I started this blog because one of the things I use to do (before I got caught up in satisfying everyone else’s needs and desires) was write. I made a list of the things, I use to do, and found so much joy in doing… sadly, I hardly do any of them anymore. I use to dance, for hours on end, making up routines with my sisters and friends. I use to ride horses… oh the smell of a horse and the feel of bouncing through a field with wind in my face. I am probably too big to ride now… scare the poor animal. I use to swim… gracefully divide the water, ripples kissing my skin as my body glided through the elixir of life. I always felt powerful, purified, and rejuvenated after a good hard swim. I use to rappel down towers, natural arches, anything nature had to give me. I was fearless and loved to go Australian, aka face first. Needless to say, I miss myself.
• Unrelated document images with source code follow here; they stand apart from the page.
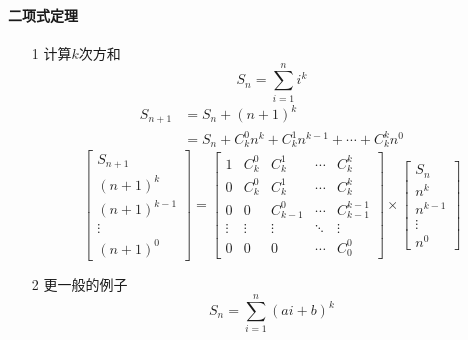 \paragraph{二项式定理}
\begin{itemize}
    \item[1] 计算$k$次方和 
        \begin{equation*}
            S_n=\sum_{i=1}^{n}{i^k}
        \end{equation*}
        \begin{align*}
            S_{n+1}&=S_n+(n+1)^k\\
            &=S_n+C_{k}^{0}n^k+C_{k}^{1}n^{k-1}+\cdots+C_{k}^{k}n^0
        \end{align*}
        \begin{equation*}
            \left[
            \begin{matrix}
                S_{n+1}\\
                (n+1)^k\\
                (n+1)^{k-1}\\
                \vdots\\
                (n+1)^0
            \end{matrix}
            \right]
            =
            \left[
            \begin{matrix}
                1&C_{k}^{0}&C_{k}^1&\cdots&C_{k}^{k}\\
                0&C_{k}^{0}&C_{k}^1&\cdots&C_{k}^{k}\\
                0&0&C_{k-1}^0&\cdots&C_{k-1}^{k-1}\\
                \vdots&\vdots&\vdots&\ddots&\vdots\\
                0&0&0&\cdots&C_0^0    
            \end{matrix}
            \right]
            \times
            \left[
            \begin{matrix}
                S_{n}\\
                n^k\\
                n^{k-1}\\
                \vdots\\
                n^0
            \end{matrix}
            \right]
        \end{equation*}
    \item[2] 更一般的例子
        \begin{equation*}
            S_{n}=\sum_{i=1}^{n}(a i+b)^{k}
        \end{equation*}

\end{itemize}
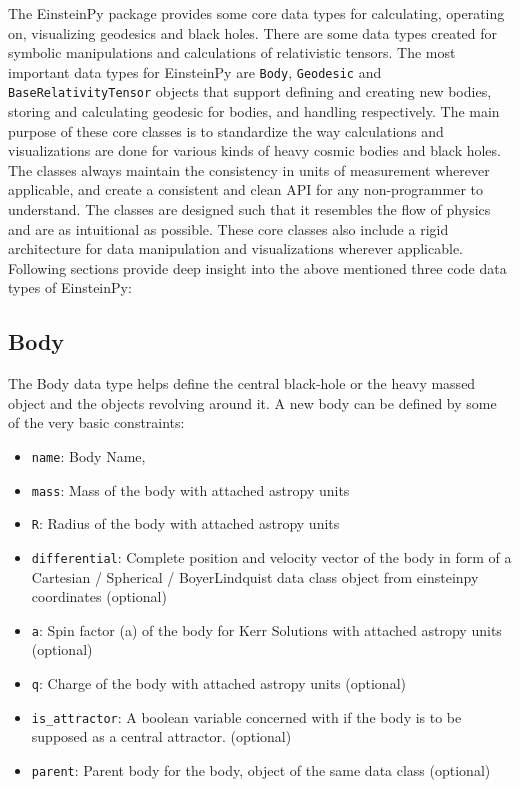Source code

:\documentclass{aastex63}
\begin{document}
The EinsteinPy package provides some core data types for calculating, operating on, visualizing geodesics and black holes. There are some data types created for symbolic manipulations and calculations of relativistic tensors. The most important data types for EinsteinPy are \texttt{Body}, \texttt{Geodesic} and \texttt{BaseRelativityTensor} objects that support defining and creating new bodies, storing and calculating geodesic for bodies, and handling respectively. The main purpose of these core classes is to standardize the way calculations and visualizations are done for various kinds of heavy cosmic bodies and black holes. The classes always maintain the consistency in units of measurement wherever applicable, and create a consistent and clean API for any non-programmer to understand. The classes are designed such that it resembles the flow of physics and are  as intuitional as possible. These core classes also include a rigid architecture for data manipulation and visualizations wherever applicable. Following sections provide deep insight into the above mentioned three code data types of EinsteinPy:

\subsection{Body} \label{subsec:Body}
The Body data type helps define the central black-hole or the heavy massed object and the objects revolving around it. A new body can be defined by some of the very basic constraints:

\begin{itemize}
\item \texttt{name}: Body Name,
\item \texttt{mass}: Mass of the body with attached astropy units 
\item \texttt{R}: Radius of the body with attached astropy units
\item \texttt{differential}: Complete position and velocity vector of the body in form of a Cartesian / Spherical / BoyerLindquist data class object from einsteinpy coordinates (optional)
\item \texttt{a}: Spin factor (a) of the body for Kerr Solutions with attached astropy units (optional)
\item \texttt{q}: Charge of the body with attached astropy units (optional)
\item \texttt{is\_attractor}: A boolean variable concerned with if the body is to be supposed as a central attractor. (optional)
\item \texttt{parent}: Parent body for the body, object of the same data class (optional)
\end{itemize}
\end{document}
So, here I am… I am trying to regain what I lost and achieve the new dreams I have. I have always wanted to be an entrepreneur. I long to have my own business. I dream of a sewing shop, called the Sewcial Club, where I teach sewing, have sewing machines and space to rent, sew every day things to sell, sew costumes/designer wear for clients… all the while having coffee, tea and crumpets. A girl’s place, although boys are welcome too. I also dream of being a health coach. I want to teach people to eat from scratch, get back to the earth, and move through dance, walking, swimming…whatever makes you feel good and refreshed.
I love my dreams, but I am frozen. I spent twenty years, not doing what I should have been doing… not living my life for me. I am afraid of making mistakes, of wasting more time, of seeing fifty still empty-handed… not of possessions but of accomplishments. I am afraid of failing. So, this blog is my way of trying to regain my former self-confidence, sense of being and self-respect, so I will overcome the fears that eat me and do what I love to do.